"""

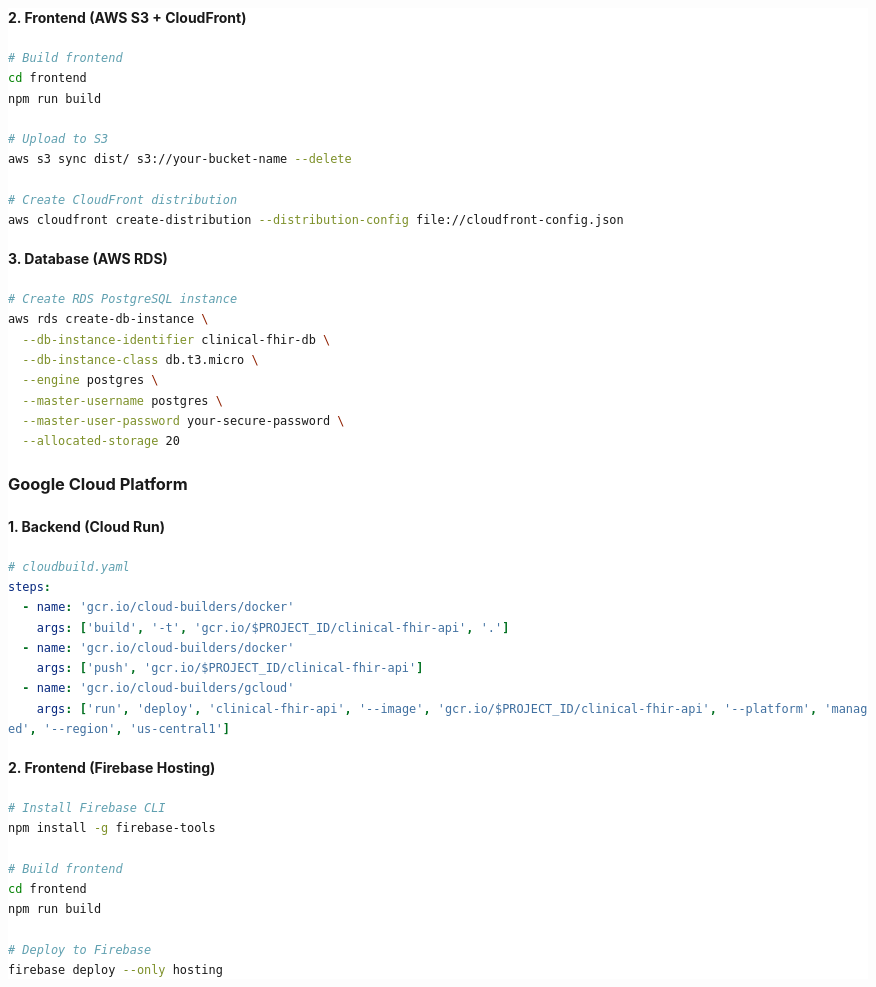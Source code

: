 #### 2. Frontend (AWS S3 + CloudFront)

```bash
# Build frontend
cd frontend
npm run build

# Upload to S3
aws s3 sync dist/ s3://your-bucket-name --delete

# Create CloudFront distribution
aws cloudfront create-distribution --distribution-config file://cloudfront-config.json
```

#### 3. Database (AWS RDS)

```bash
# Create RDS PostgreSQL instance
aws rds create-db-instance \
  --db-instance-identifier clinical-fhir-db \
  --db-instance-class db.t3.micro \
  --engine postgres \
  --master-username postgres \
  --master-user-password your-secure-password \
  --allocated-storage 20
```

### Google Cloud Platform

#### 1. Backend (Cloud Run)

```yaml
# cloudbuild.yaml
steps:
  - name: 'gcr.io/cloud-builders/docker'
    args: ['build', '-t', 'gcr.io/$PROJECT_ID/clinical-fhir-api', '.']
  - name: 'gcr.io/cloud-builders/docker'
    args: ['push', 'gcr.io/$PROJECT_ID/clinical-fhir-api']
  - name: 'gcr.io/cloud-builders/gcloud'
    args: ['run', 'deploy', 'clinical-fhir-api', '--image', 'gcr.io/$PROJECT_ID/clinical-fhir-api', '--platform', 'managed', '--region', 'us-central1']
```

#### 2. Frontend (Firebase Hosting)

```bash
# Install Firebase CLI
npm install -g firebase-tools

# Build frontend
cd frontend
npm run build

# Deploy to Firebase
firebase deploy --only hosting
```
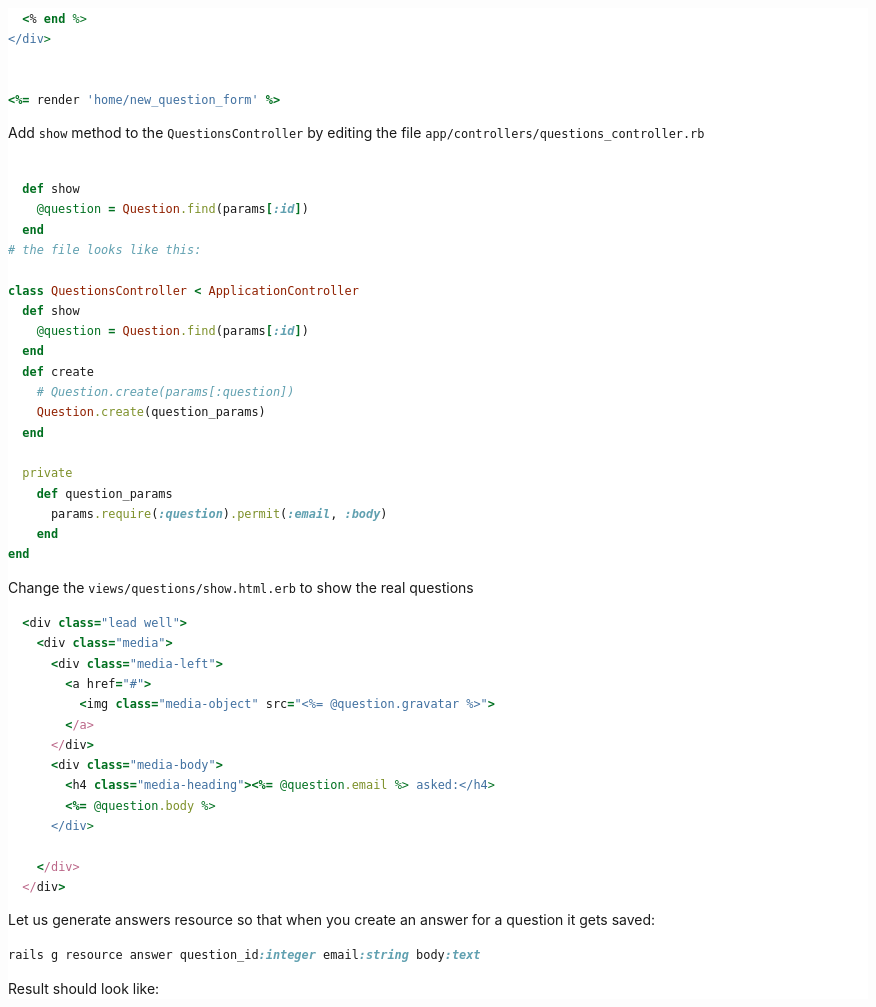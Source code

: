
 ```ruby
  <% end %>
</div>


<%= render 'home/new_question_form' %>
```
Add `show` method to the `QuestionsController` by editing the file `app/controllers/questions_controller.rb`

```ruby

  def show
    @question = Question.find(params[:id])
  end
# the file looks like this:

class QuestionsController < ApplicationController
  def show
    @question = Question.find(params[:id])
  end
  def create
    # Question.create(params[:question])
    Question.create(question_params)
  end

  private
    def question_params
      params.require(:question).permit(:email, :body)
    end
end
```
Change the `views/questions/show.html.erb` to show the real questions

```ruby
  <div class="lead well">
    <div class="media">
      <div class="media-left">
        <a href="#">
          <img class="media-object" src="<%= @question.gravatar %>">
        </a>
      </div>
      <div class="media-body">
        <h4 class="media-heading"><%= @question.email %> asked:</h4>
        <%= @question.body %>
      </div>

    </div>
  </div>
```

Let us generate answers resource so that when you create an answer for a question it gets saved:

```ruby
rails g resource answer question_id:integer email:string body:text
```
Result should look like:
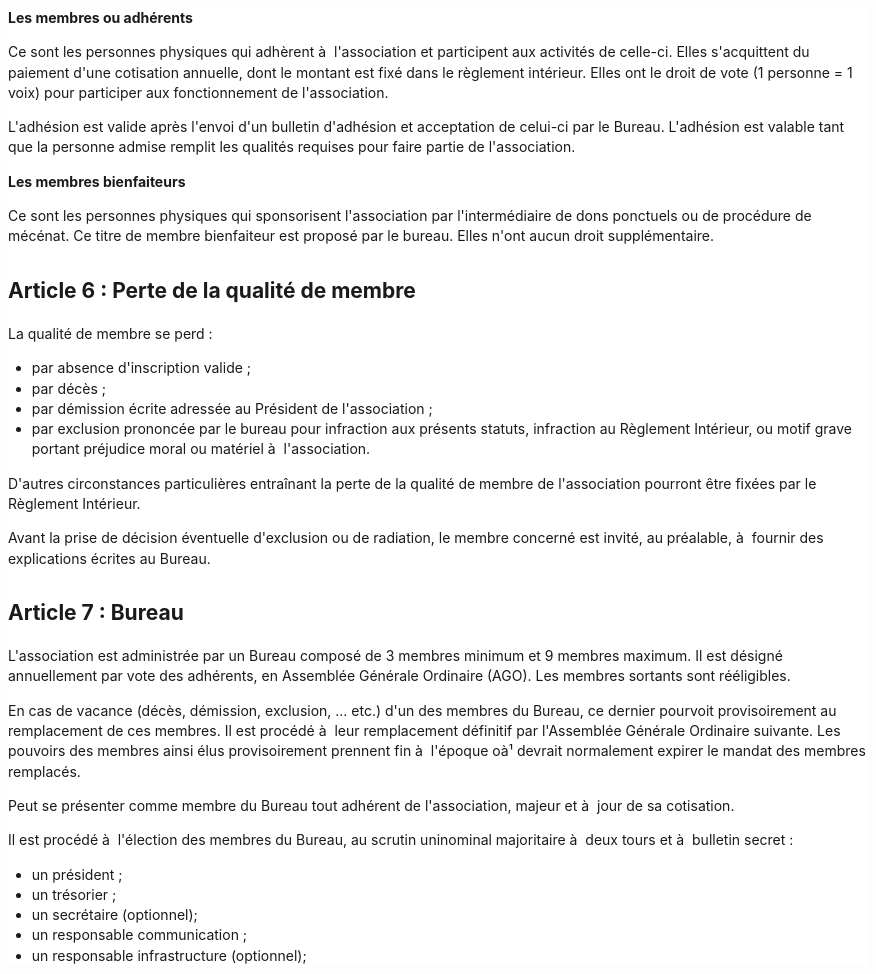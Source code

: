 **Les membres ou adhérents**

Ce sont les personnes physiques qui adhèrent à  l'association et participent aux activités
de celle-ci. Elles s'acquittent du paiement d'une cotisation annuelle, dont le montant est
fixé dans le règlement intérieur. Elles ont le droit de vote (1 personne = 1 voix) pour
participer aux fonctionnement de l'association.

L'adhésion est valide après l'envoi d'un bulletin d'adhésion et acceptation de celui-ci par
le Bureau. L'adhésion est valable tant que la personne admise remplit les qualités
requises pour faire partie de l'association.

**Les membres bienfaiteurs**

Ce sont les personnes physiques qui sponsorisent l'association par l'intermédiaire de
dons ponctuels ou de procédure de mécénat. Ce titre de membre bienfaiteur est
proposé par le bureau. Elles n'ont aucun droit supplémentaire.

## Article 6 : Perte de la qualité de membre ##
La qualité de membre se perd :
 * par absence d'inscription valide ;
 * par décès ;
 * par démission écrite adressée au Président de l'association ;
 * par exclusion prononcée par le bureau pour infraction aux présents statuts,
infraction au Règlement Intérieur, ou motif grave portant préjudice moral ou
matériel à  l'association.

D'autres circonstances particulières entraînant la perte de la qualité de membre de
l'association pourront être fixées par le Règlement Intérieur.

Avant la prise de décision éventuelle d'exclusion ou de radiation, le membre concerné
est invité, au préalable, à  fournir des explications écrites au Bureau.

## Article 7 : Bureau ##
L'association est administrée par un Bureau composé de 3 membres minimum et 9
membres maximum. Il est désigné annuellement par vote des adhérents, en Assemblée
Générale Ordinaire (AGO). Les membres sortants sont rééligibles.

En cas de vacance (décès, démission, exclusion, ... etc.) d'un des membres du Bureau,
ce dernier pourvoit provisoirement au remplacement de ces membres. Il est procédé à 
leur remplacement définitif par l'Assemblée Générale Ordinaire suivante. Les pouvoirs
des membres ainsi élus provisoirement prennent fin à  l'époque oà¹ devrait normalement
expirer le mandat des membres remplacés.

Peut se présenter comme membre du Bureau tout adhérent de l'association, majeur et à 
jour de sa cotisation.

Il est procédé à  l'élection des membres du Bureau, au scrutin uninominal majoritaire à 
deux tours et à  bulletin secret :

* un président ;
* un trésorier ;
* un secrétaire (optionnel);
* un responsable communication ;
* un responsable infrastructure (optionnel);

"""

*WHAT TO DO*
Among the lines of the listing above, which ones hold "valide"? Copy them.

*EXERCISE OUTPUT*
L'adhésion est valide après l'envoi d'un bulletin d'adhésion et acceptation de celui-ci par
 * par absence d'inscription valide ;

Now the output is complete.